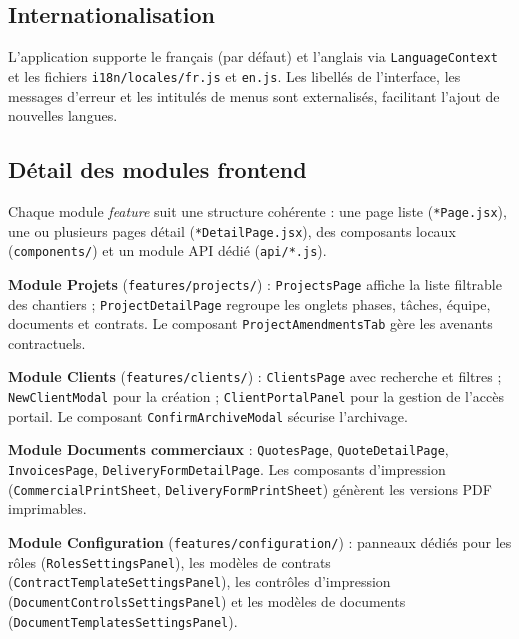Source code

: \subsection{Internationalisation}

L'application supporte le français (par défaut) et l'anglais via \texttt{LanguageContext}
et les fichiers \texttt{i18n/locales/fr.js} et \texttt{en.js}. Les libellés de
l'interface, les messages d'erreur et les intitulés de menus sont externalisés,
facilitant l'ajout de nouvelles langues.

\subsection{Détail des modules frontend}

Chaque module \textit{feature} suit une structure cohérente : une page liste
(\texttt{*Page.jsx}), une ou plusieurs pages détail (\texttt{*DetailPage.jsx}),
des composants locaux (\texttt{components/}) et un module API dédié
(\texttt{api/*.js}).

\medskip

\textbf{Module Projets} (\texttt{features/projects/}) : \texttt{ProjectsPage} affiche
la liste filtrable des chantiers ; \texttt{ProjectDetailPage} regroupe les onglets
phases, tâches, équipe, documents et contrats. Le composant \texttt{ProjectAmendmentsTab}
gère les avenants contractuels.

\medskip

\textbf{Module Clients} (\texttt{features/clients/}) : \texttt{ClientsPage} avec
recherche et filtres ; \texttt{NewClientModal} pour la création ; \texttt{ClientPortalPanel}
pour la gestion de l'accès portail. Le composant \texttt{ConfirmArchiveModal} sécurise
l'archivage.

\medskip

\textbf{Module Documents commerciaux} : \texttt{QuotesPage}, \texttt{QuoteDetailPage},
\texttt{InvoicesPage}, \texttt{DeliveryFormDetailPage}. Les composants d'impression
(\texttt{CommercialPrintSheet}, \texttt{DeliveryFormPrintSheet}) génèrent les
versions PDF imprimables.

\medskip

\textbf{Module Configuration} (\texttt{features/configuration/}) : panneaux dédiés
pour les rôles (\texttt{RolesSettingsPanel}), les modèles de contrats
(\texttt{ContractTemplateSettingsPanel}), les contrôles d'impression
(\texttt{DocumentControlsSettingsPanel}) et les modèles de documents
(\texttt{DocumentTemplatesSettingsPanel}).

==============================

Your assignment
Copy each line above containing the string "liste".

Completed exercise
Chaque module \textit{feature} suit une structure cohérente : une page liste
la liste filtrable des chantiers ; \texttt{ProjectDetailPage} regroupe les onglets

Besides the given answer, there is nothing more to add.